En el 2021 no es tan seguro que gane la defensa del modelo económico porque la pandemia ha venido a destruir parte del mayor bienestar alcanzado. Hay menos qué defender. Muchos han regresado a la pobreza, que es peor que no haber salido de ella. Y muchos han muerto en medio de la incapacidad de acción del Estado. Por añadidura, la confrontación política de los últimos años, la no reelección y los procesos Lava Jato derrumbaron el ‘establishment’ político.
Pero el representante del cambio radical en esta elección apunta a cambiar lo que, pese a todo y a los frenos regulatorios introducidos, funcionaba relativamente bien hasta antes de la pandemia –la economía de mercado–, en lugar de apuntar a lo que funcionaba mal: el Estado –el encargado de nivelar la cancha para todos–, y las reglas de juego de la política.

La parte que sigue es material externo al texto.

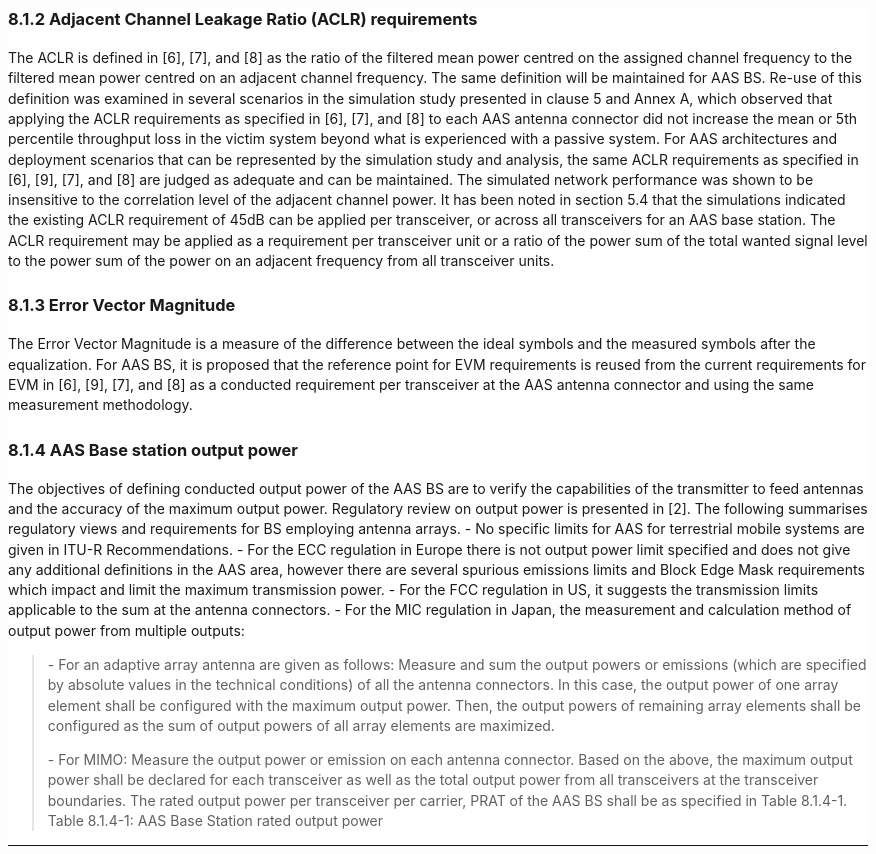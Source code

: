 ### 8.1.2 Adjacent Channel Leakage Ratio (ACLR) requirements
The ACLR is defined in [6], [7], and [8] as the ratio of the filtered mean
power centred on the assigned channel frequency to the filtered mean power
centred on an adjacent channel frequency. The same definition will be
maintained for AAS BS.
Re-use of this definition was examined in several scenarios in the simulation
study presented in clause 5 and Annex A, which observed that applying the ACLR
requirements as specified in [6], [7], and [8] to each AAS antenna connector
did not increase the mean or 5th percentile throughput loss in the victim
system beyond what is experienced with a passive system. For AAS architectures
and deployment scenarios that can be represented by the simulation study and
analysis, the same ACLR requirements as specified in [6], [9], [7], and [8]
are judged as adequate and can be maintained.
The simulated network performance was shown to be insensitive to the
correlation level of the adjacent channel power. It has been noted in section
5.4 that the simulations indicated the existing ACLR requirement of 45dB can
be applied per transceiver, or across all transceivers for an AAS base
station.
The ACLR requirement may be applied as a requirement per transceiver unit or a
ratio of the power sum of the total wanted signal level to the power sum of
the power on an adjacent frequency from all transceiver units.
### 8.1.3 Error Vector Magnitude
The Error Vector Magnitude is a measure of the difference between the ideal
symbols and the measured symbols after the equalization. For AAS BS, it is
proposed that the reference point for EVM requirements is reused from the
current requirements for EVM in [6], [9], [7], and [8] as a conducted
requirement per transceiver at the AAS antenna connector and using the same
measurement methodology.
### 8.1.4 AAS Base station output power
The objectives of defining conducted output power of the AAS BS are to verify
the capabilities of the transmitter to feed antennas and the accuracy of the
maximum output power.
Regulatory review on output power is presented in [2]. The following
summarises regulatory views and requirements for BS employing antenna arrays.
\- No specific limits for AAS for terrestrial mobile systems are given in
ITU-R Recommendations.
\- For the ECC regulation in Europe there is not output power limit specified
and does not give any additional definitions in the AAS area, however there
are several spurious emissions limits and Block Edge Mask requirements which
impact and limit the maximum transmission power.
\- For the FCC regulation in US, it suggests the transmission limits
applicable to the sum at the antenna connectors.
\- For the MIC regulation in Japan, the measurement and calculation method of
output power from multiple outputs:
> \- For an adaptive array antenna are given as follows: Measure and sum the
> output powers or emissions (which are specified by absolute values in the
> technical conditions) of all the antenna connectors. In this case, the
> output power of one array element shall be configured with the maximum
> output power. Then, the output powers of remaining array elements shall be
> configured as the sum of output powers of all array elements are maximized.
>
> \- For MIMO: Measure the output power or emission on each antenna connector.
Based on the above, the maximum output power shall be declared for each
transceiver as well as the total output power from all transceivers at the
transceiver boundaries.
The rated output power per transceiver per carrier, PRAT of the AAS BS shall
be as specified in Table 8.1.4-1.
Table 8.1.4-1: AAS Base Station rated output power
* * *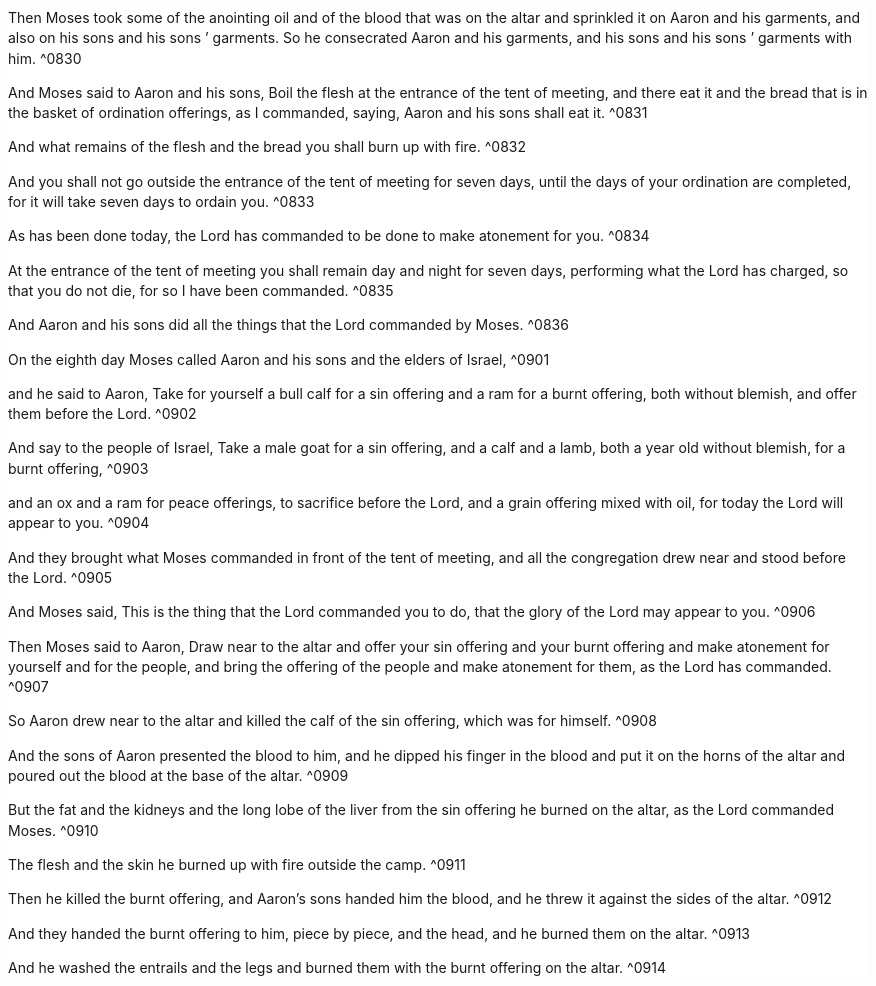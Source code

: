 Then Moses took some of the anointing oil and of the blood that was on the altar and sprinkled it on Aaron and his garments, and also on his sons and his sons ’ garments. So he consecrated Aaron and his garments, and his sons and his sons ’ garments with him. ^0830

And Moses said to Aaron and his sons, Boil the flesh at the entrance of the tent of meeting, and there eat it and the bread that is in the basket of ordination offerings, as I commanded, saying, Aaron and his sons shall eat it. ^0831

And what remains of the flesh and the bread you shall burn up with fire. ^0832

And you shall not go outside the entrance of the tent of meeting for seven days, until the days of your ordination are completed, for it will take seven days to ordain you. ^0833

As has been done today, the Lord has commanded to be done to make atonement for you. ^0834

At the entrance of the tent of meeting you shall remain day and night for seven days, performing what the Lord has charged, so that you do not die, for so I have been commanded. ^0835

And Aaron and his sons did all the things that the Lord commanded by Moses. ^0836



On the eighth day Moses called Aaron and his sons and the elders of Israel, ^0901

and he said to Aaron, Take for yourself a bull calf for a sin offering and a ram for a burnt offering, both without blemish, and offer them before the Lord. ^0902

And say to the people of Israel, Take a male goat for a sin offering, and a calf and a lamb, both a year old without blemish, for a burnt offering, ^0903

and an ox and a ram for peace offerings, to sacrifice before the Lord, and a grain offering mixed with oil, for today the Lord will appear to you. ^0904

And they brought what Moses commanded in front of the tent of meeting, and all the congregation drew near and stood before the Lord. ^0905

And Moses said, This is the thing that the Lord commanded you to do, that the glory of the Lord may appear to you. ^0906

Then Moses said to Aaron, Draw near to the altar and offer your sin offering and your burnt offering and make atonement for yourself and for the people, and bring the offering of the people and make atonement for them, as the Lord has commanded. ^0907

So Aaron drew near to the altar and killed the calf of the sin offering, which was for himself. ^0908

And the sons of Aaron presented the blood to him, and he dipped his finger in the blood and put it on the horns of the altar and poured out the blood at the base of the altar. ^0909

But the fat and the kidneys and the long lobe of the liver from the sin offering he burned on the altar, as the Lord commanded Moses. ^0910

The flesh and the skin he burned up with fire outside the camp. ^0911

Then he killed the burnt offering, and Aaron’s sons handed him the blood, and he threw it against the sides of the altar. ^0912

And they handed the burnt offering to him, piece by piece, and the head, and he burned them on the altar. ^0913

And he washed the entrails and the legs and burned them with the burnt offering on the altar. ^0914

Se enfrentan acá un ‘outsider’ que viene de abajo con un discurso emocional y agresivo de revancha contra el “amo”, que moviliza demandas primarias de reparación social, contra un discurso racional que debe persuadir acerca del peligro que representan la estatización de la economía y el eclipse de la democracia, y demostrar que bajo su liderazgo la economía volverá a florecer y la pandemia será abatida.
Es más fácil personalizar al opresor en la gran empresa o en los políticos que en el Estado, que es abstracto y es por definición protector, no esquilmador. Pero es lo contrario. Oprime, extrae rentas y es corrupto. Una política estatista no haría sino agravar estas características.
De todas maneras, en un porcentaje importante de la población puede terminar primando el voto pragmático, no ideológico o visceral. Por eso Castillo parece haber entendido que su discurso radical puede ahuyentar a un número suficiente de electores para impedirle el triunfo. Entonces ha optado estratégicamente por moderarse. Ayer declaró que él no contempla la expropiación de la propiedad privada, tomando aparentemente distancia del leninista Cerrón. Pero él mismo había anunciado en Cajamarca que “hay que nacionalizar el gas de Camisea, el oro, la plata, el uranio, el cobre, el litio que acaba de entregarse a otros países…”.
Ha dicho que respetará la Constitución hasta que una asamblea constituyente la cambie. Pero una asamblea constituyente no es constitucional, precisamente. Y ante la eventualidad de que el Congreso no la acepte, dijo: “Yo no lo voy a cerrar, lo va a cerrar el mismo pueblo”. Antes había dicho que desactivará el Tribunal Constitucional, porque no defiende al pueblo.
Estamos ante la conocida estrategia de cambiar la Constitución para perpetuarse. Que es literalmente el mensaje de Cerrón: “Llegar para quedarse en el poder”. Esa no puede ser la suerte del Perú.